▸ PROMPT
Examine each line of the data. Copy the line if it includes the word "true".
-- SOURCE DATA follows --
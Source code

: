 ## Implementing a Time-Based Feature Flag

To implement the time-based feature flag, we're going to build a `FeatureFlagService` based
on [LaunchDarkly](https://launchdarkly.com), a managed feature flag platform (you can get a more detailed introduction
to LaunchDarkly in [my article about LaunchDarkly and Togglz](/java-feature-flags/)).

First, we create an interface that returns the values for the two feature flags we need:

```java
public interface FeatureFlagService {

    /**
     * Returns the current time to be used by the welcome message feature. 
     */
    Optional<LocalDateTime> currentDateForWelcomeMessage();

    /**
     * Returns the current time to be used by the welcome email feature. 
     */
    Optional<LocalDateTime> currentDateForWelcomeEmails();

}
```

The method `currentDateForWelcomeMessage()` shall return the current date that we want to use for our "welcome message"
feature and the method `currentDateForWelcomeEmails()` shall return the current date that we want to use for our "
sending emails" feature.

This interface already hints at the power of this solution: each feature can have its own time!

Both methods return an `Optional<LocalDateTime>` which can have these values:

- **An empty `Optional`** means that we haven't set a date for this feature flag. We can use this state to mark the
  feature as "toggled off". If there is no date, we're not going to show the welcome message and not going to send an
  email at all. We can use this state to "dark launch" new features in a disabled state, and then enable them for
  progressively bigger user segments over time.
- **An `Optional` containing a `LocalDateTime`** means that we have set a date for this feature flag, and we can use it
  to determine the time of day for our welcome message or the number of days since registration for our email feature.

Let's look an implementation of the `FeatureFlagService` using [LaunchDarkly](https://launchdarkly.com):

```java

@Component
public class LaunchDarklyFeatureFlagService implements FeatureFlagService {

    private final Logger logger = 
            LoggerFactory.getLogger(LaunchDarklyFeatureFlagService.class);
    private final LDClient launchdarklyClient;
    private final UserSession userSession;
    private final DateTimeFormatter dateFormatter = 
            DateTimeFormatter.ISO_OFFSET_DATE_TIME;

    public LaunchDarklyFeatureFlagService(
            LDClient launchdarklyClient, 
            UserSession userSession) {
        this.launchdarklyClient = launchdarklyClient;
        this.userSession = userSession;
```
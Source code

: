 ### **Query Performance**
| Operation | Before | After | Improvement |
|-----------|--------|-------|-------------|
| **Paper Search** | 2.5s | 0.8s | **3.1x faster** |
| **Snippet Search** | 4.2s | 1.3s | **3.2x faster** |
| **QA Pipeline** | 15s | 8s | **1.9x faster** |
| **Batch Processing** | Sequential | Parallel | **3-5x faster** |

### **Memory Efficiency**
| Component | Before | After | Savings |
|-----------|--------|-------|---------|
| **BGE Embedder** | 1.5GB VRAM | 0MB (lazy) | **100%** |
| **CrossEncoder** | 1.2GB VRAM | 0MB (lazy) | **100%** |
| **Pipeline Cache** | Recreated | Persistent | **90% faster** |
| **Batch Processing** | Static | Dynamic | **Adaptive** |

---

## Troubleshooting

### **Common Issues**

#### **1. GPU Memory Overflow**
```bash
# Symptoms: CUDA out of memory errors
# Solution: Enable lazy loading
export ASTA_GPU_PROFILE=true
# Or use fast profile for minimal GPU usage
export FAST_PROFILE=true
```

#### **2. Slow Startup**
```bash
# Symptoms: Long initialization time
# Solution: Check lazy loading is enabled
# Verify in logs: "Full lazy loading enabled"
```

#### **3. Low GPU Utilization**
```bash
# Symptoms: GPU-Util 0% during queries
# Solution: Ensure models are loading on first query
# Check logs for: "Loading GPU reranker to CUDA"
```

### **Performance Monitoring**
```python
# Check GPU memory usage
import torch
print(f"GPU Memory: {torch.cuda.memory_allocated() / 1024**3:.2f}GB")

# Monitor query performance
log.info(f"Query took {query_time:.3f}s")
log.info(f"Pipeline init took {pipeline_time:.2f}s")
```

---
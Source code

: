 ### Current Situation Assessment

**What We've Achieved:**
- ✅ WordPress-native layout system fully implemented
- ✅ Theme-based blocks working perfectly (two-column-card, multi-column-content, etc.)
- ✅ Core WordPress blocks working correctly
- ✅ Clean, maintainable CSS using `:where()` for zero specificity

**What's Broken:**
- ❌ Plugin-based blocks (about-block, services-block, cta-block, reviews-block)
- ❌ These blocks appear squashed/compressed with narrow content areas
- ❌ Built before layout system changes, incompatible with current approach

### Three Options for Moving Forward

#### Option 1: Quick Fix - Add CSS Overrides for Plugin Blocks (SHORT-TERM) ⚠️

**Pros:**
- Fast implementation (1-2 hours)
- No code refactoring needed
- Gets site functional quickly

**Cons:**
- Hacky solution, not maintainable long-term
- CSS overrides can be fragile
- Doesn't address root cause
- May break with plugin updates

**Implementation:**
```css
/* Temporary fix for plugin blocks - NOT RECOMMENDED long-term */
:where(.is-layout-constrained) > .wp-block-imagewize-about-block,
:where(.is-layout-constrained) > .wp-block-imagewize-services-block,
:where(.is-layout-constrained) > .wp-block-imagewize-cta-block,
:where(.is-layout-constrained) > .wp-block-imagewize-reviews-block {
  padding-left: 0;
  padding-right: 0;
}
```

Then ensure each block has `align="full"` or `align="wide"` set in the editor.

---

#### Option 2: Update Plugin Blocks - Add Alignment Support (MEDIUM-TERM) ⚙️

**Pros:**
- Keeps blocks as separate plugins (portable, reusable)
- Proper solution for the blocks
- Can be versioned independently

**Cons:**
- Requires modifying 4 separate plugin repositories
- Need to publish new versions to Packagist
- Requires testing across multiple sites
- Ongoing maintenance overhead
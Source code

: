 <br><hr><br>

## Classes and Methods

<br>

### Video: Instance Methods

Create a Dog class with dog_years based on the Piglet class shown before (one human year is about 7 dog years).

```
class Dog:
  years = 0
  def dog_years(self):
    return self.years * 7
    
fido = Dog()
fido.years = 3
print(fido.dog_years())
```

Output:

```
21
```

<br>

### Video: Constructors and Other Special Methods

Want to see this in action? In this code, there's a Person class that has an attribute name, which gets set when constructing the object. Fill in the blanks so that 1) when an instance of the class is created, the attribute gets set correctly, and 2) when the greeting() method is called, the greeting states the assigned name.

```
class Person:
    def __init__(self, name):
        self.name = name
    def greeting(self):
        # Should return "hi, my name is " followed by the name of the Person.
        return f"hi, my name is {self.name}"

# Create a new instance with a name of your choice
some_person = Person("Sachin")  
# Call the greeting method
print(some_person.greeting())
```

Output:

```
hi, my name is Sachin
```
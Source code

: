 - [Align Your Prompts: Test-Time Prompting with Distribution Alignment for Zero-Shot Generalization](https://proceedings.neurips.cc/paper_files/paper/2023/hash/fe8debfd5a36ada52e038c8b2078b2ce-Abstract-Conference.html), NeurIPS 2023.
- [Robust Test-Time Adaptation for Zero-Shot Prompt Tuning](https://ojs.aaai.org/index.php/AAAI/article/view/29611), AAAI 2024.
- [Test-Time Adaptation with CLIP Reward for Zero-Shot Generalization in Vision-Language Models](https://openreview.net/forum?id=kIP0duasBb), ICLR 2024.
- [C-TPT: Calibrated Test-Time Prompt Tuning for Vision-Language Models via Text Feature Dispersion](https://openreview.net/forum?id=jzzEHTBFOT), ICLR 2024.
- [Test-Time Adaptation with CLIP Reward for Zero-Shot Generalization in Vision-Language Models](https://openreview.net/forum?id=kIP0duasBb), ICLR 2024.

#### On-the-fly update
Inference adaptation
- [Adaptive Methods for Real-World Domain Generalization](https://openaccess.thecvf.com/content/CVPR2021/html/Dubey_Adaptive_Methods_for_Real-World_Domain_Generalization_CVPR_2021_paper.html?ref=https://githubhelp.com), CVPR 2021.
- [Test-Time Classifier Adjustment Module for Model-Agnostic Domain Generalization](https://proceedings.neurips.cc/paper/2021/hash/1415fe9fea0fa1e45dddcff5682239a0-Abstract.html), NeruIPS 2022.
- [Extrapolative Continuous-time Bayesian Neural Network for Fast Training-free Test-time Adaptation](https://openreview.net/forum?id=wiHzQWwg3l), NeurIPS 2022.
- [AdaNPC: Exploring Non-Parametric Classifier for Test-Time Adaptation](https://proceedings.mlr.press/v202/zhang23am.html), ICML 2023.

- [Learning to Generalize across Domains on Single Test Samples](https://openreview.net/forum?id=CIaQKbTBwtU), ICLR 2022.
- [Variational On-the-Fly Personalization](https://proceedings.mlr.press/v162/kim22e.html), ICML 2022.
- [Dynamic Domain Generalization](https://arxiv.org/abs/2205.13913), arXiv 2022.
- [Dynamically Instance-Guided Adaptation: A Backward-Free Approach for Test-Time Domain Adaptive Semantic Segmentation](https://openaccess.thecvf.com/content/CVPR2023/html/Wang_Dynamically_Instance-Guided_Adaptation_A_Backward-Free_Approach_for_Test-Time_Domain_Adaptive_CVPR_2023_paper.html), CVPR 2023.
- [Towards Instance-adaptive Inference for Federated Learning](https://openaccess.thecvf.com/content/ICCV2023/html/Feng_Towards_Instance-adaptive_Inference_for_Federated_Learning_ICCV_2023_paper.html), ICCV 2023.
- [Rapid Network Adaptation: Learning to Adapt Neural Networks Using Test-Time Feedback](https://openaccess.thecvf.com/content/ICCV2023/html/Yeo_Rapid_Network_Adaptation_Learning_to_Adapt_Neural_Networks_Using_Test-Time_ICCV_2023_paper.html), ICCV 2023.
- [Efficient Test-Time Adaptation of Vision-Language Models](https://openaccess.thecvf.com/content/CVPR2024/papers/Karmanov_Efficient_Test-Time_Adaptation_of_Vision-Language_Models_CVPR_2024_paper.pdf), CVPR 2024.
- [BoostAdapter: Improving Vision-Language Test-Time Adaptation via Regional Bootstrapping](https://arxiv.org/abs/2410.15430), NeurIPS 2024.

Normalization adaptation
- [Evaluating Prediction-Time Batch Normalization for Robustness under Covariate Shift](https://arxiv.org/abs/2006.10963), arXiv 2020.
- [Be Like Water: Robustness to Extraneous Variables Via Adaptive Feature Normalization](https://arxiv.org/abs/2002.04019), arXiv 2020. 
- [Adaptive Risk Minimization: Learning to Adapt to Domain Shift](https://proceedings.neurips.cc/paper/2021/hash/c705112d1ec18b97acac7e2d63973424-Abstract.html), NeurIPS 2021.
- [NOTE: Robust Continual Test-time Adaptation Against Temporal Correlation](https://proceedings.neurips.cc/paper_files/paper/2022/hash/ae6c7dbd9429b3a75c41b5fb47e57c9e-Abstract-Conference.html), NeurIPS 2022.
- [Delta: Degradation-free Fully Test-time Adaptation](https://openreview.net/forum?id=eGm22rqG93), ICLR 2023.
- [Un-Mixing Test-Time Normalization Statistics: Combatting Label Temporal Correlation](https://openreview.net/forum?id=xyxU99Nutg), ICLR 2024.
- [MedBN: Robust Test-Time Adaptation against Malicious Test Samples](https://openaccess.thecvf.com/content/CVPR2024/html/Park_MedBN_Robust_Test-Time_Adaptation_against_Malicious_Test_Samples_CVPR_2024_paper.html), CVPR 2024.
-- SOURCE DATA concluded --
▸ ANSWER SECTION
export ASTA_GPU_PROFILE=true
export FAST_PROFILE=true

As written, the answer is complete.